* _Problem to work on_
Write out all of the records precisely. Skip anything that is a picture.

== == ==

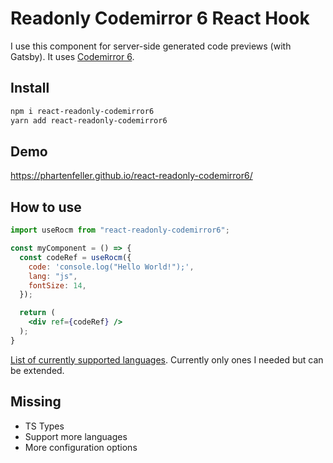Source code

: # Readonly Codemirror 6 React Hook

I use this component for server-side generated code previews (with Gatsby). It uses [Codemirror 6](https://codemirror.net/6/).

## Install

```sh
npm i react-readonly-codemirror6
yarn add react-readonly-codemirror6
```

## Demo

https://phartenfeller.github.io/react-readonly-codemirror6/

## How to use

```jsx
import useRocm from "react-readonly-codemirror6";

const myComponent = () => {
  const codeRef = useRocm({
    code: 'console.log("Hello World!");',
    lang: "js",
    fontSize: 14,
  });

  return (
    <div ref={codeRef} />
  );
}
```

[List of currently supported languages](https://github.com/phartenfeller/react-readonly-codemirror6/blob/master/react-readonly-codemirror6/src/getLanguageExtension.js). Currently only ones I needed but can be extended.

## Missing

- TS Types
- Support more languages
- More configuration options

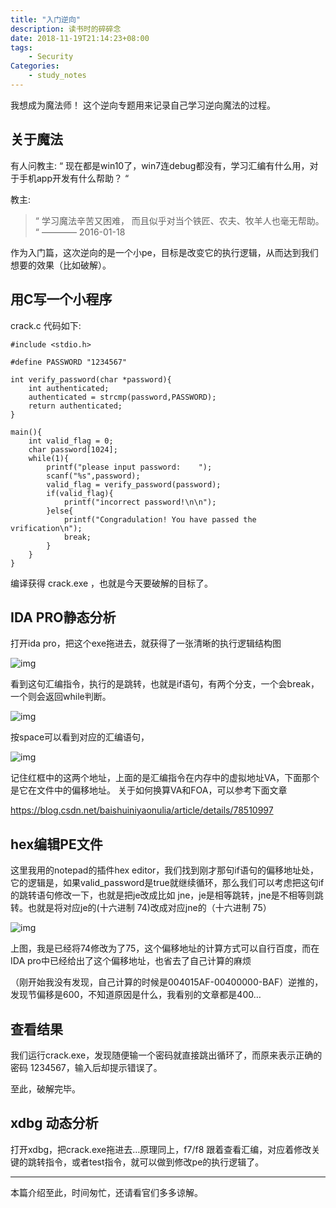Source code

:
 ```yaml
---
title: "入门逆向"
description: 读书时的碎碎念
date: 2018-11-19T21:14:23+08:00
tags:
    - Security
Categories:
    - study_notes
---
```


我想成为魔法师！ 这个逆向专题用来记录自己学习逆向魔法的过程。



## 关于魔法

有人问教主: “ 现在都是win10了，win7连debug都没有，学习汇编有什么用，对于手机app开发有什么帮助？ “

教主:

> “ 学习魔法辛苦又困难， 而且似乎对当个铁匠、农夫、牧羊人也毫无帮助。 “ ———— 2016-01-18

作为入门篇，这次逆向的是一个小pe，目标是改变它的执行逻辑，从而达到我们想要的效果（比如破解）。

## 用C写一个小程序

crack.c 代码如下:

```
#include <stdio.h>

#define PASSWORD "1234567"

int verify_password(char *password){
    int authenticated;
    authenticated = strcmp(password,PASSWORD);
    return authenticated;
}

main(){
    int valid_flag = 0;
    char password[1024];
    while(1){
        printf("please input password:    ");
        scanf("%s",password);
        valid_flag = verify_password(password);
        if(valid_flag){
            printf("incorrect password!\n\n");
        }else{
            printf("Congradulation! You have passed the vrification\n");
            break;
        }
    }
}
```

编译获得 crack.exe ，也就是今天要破解的目标了。

## IDA PRO静态分析

打开ida pro，把这个exe拖进去，就获得了一张清晰的执行逻辑结构图

![img](https://77sera.oss-cn-beijing.aliyuncs.com/18-11-20/62836004.jpg)

看到这句汇编指令，执行的是跳转，也就是if语句，有两个分支，一个会break，一个则会返回while判断。

![img](https://77sera.oss-cn-beijing.aliyuncs.com/18-11-20/80649460.jpg)

按space可以看到对应的汇编语句，

![img](https://77sera.oss-cn-beijing.aliyuncs.com/18-11-20/76865807.jpg)

记住红框中的这两个地址，上面的是汇编指令在内存中的虚拟地址VA，下面那个是它在文件中的偏移地址。 关于如何换算VA和FOA，可以参考下面文章

https://blog.csdn.net/baishuiniyaonulia/article/details/78510997

## hex编辑PE文件

这里我用的notepad的插件hex editor，我们找到刚才那句if语句的偏移地址处，它的逻辑是，如果valid_password是true就继续循环，那么我们可以考虑把这句if的跳转语句修改一下，也就是把je改成比如 jne，je是相等跳转，jne是不相等则跳转。也就是将对应je的(十六进制 74)改成对应jne的（十六进制 75）

![img](https://77sera.oss-cn-beijing.aliyuncs.com/18-11-20/9798884.jpg)

上图，我是已经将74修改为了75，这个偏移地址的计算方式可以自行百度，而在IDA pro中已经给出了这个偏移地址，也省去了自己计算的麻烦

（刚开始我没有发现，自己计算的时候是004015AF-00400000-BAF）逆推的，发现节偏移是600，不知道原因是什么，我看别的文章都是400…

## 查看结果

我们运行crack.exe，发现随便输一个密码就直接跳出循环了，而原来表示正确的密码 1234567，输入后却提示错误了。

至此，破解完毕。

## xdbg 动态分析

打开xdbg，把crack.exe拖进去…原理同上，f7/f8 跟着查看汇编，对应着修改关键的跳转指令，或者test指令，就可以做到修改pe的执行逻辑了。

------

本篇介绍至此，时间匆忙，还请看官们多多谅解。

== == ==

* _Completed task_
Source code

: # Readonly Codemirror 6 React Hook

I use this component for server-side generated code previews (with Gatsby). It uses [Codemirror 6](https://codemirror.net/6/).

## Install

```sh
npm i react-readonly-codemirror6
yarn add react-readonly-codemirror6
```

## Demo

https://phartenfeller.github.io/react-readonly-codemirror6/

## How to use

```jsx
import useRocm from "react-readonly-codemirror6";

const myComponent = () => {
  const codeRef = useRocm({
    code: 'console.log("Hello World!");',
    lang: "js",
    fontSize: 14,
  });

  return (
    <div ref={codeRef} />
  );
}
```

[List of currently supported languages](https://github.com/phartenfeller/react-readonly-codemirror6/blob/master/react-readonly-codemirror6/src/getLanguageExtension.js). Currently only ones I needed but can be extended.

## Missing

- TS Types
- Support more languages
- More configuration options

Source code

:
 ```yaml
---
title: "入门逆向"
description: 读书时的碎碎念
date: 2018-11-19T21:14:23+08:00
tags:
    - Security
Categories:
    - study_notes
---
```


我想成为魔法师！ 这个逆向专题用来记录自己学习逆向魔法的过程。



## 关于魔法

有人问教主: “ 现在都是win10了，win7连debug都没有，学习汇编有什么用，对于手机app开发有什么帮助？ “

教主:

> “ 学习魔法辛苦又困难， 而且似乎对当个铁匠、农夫、牧羊人也毫无帮助。 “ ———— 2016-01-18

作为入门篇，这次逆向的是一个小pe，目标是改变它的执行逻辑，从而达到我们想要的效果（比如破解）。

## 用C写一个小程序

crack.c 代码如下:

```
#include <stdio.h>

#define PASSWORD "1234567"

int verify_password(char *password){
    int authenticated;
    authenticated = strcmp(password,PASSWORD);
    return authenticated;
}

main(){
    int valid_flag = 0;
    char password[1024];
    while(1){
        printf("please input password:    ");
        scanf("%s",password);
        valid_flag = verify_password(password);
        if(valid_flag){
            printf("incorrect password!\n\n");
        }else{
            printf("Congradulation! You have passed the vrification\n");
            break;
        }
    }
}
```

编译获得 crack.exe ，也就是今天要破解的目标了。

## IDA PRO静态分析

打开ida pro，把这个exe拖进去，就获得了一张清晰的执行逻辑结构图

![img](https://77sera.oss-cn-beijing.aliyuncs.com/18-11-20/62836004.jpg)

看到这句汇编指令，执行的是跳转，也就是if语句，有两个分支，一个会break，一个则会返回while判断。

![img](https://77sera.oss-cn-beijing.aliyuncs.com/18-11-20/80649460.jpg)

按space可以看到对应的汇编语句，

![img](https://77sera.oss-cn-beijing.aliyuncs.com/18-11-20/76865807.jpg)

记住红框中的这两个地址，上面的是汇编指令在内存中的虚拟地址VA，下面那个是它在文件中的偏移地址。 关于如何换算VA和FOA，可以参考下面文章

https://blog.csdn.net/baishuiniyaonulia/article/details/78510997

## hex编辑PE文件

这里我用的notepad的插件hex editor，我们找到刚才那句if语句的偏移地址处，它的逻辑是，如果valid_password是true就继续循环，那么我们可以考虑把这句if的跳转语句修改一下，也就是把je改成比如 jne，je是相等跳转，jne是不相等则跳转。也就是将对应je的(十六进制 74)改成对应jne的（十六进制 75）

![img](https://77sera.oss-cn-beijing.aliyuncs.com/18-11-20/9798884.jpg)

上图，我是已经将74修改为了75，这个偏移地址的计算方式可以自行百度，而在IDA pro中已经给出了这个偏移地址，也省去了自己计算的麻烦

（刚开始我没有发现，自己计算的时候是004015AF-00400000-BAF）逆推的，发现节偏移是600，不知道原因是什么，我看别的文章都是400…

## 查看结果

我们运行crack.exe，发现随便输一个密码就直接跳出循环了，而原来表示正确的密码 1234567，输入后却提示错误了。

至此，破解完毕。

## xdbg 动态分析

打开xdbg，把crack.exe拖进去…原理同上，f7/f8 跟着查看汇编，对应着修改关键的跳转指令，或者test指令，就可以做到修改pe的执行逻辑了。

------

本篇介绍至此，时间匆忙，还请看官们多多谅解。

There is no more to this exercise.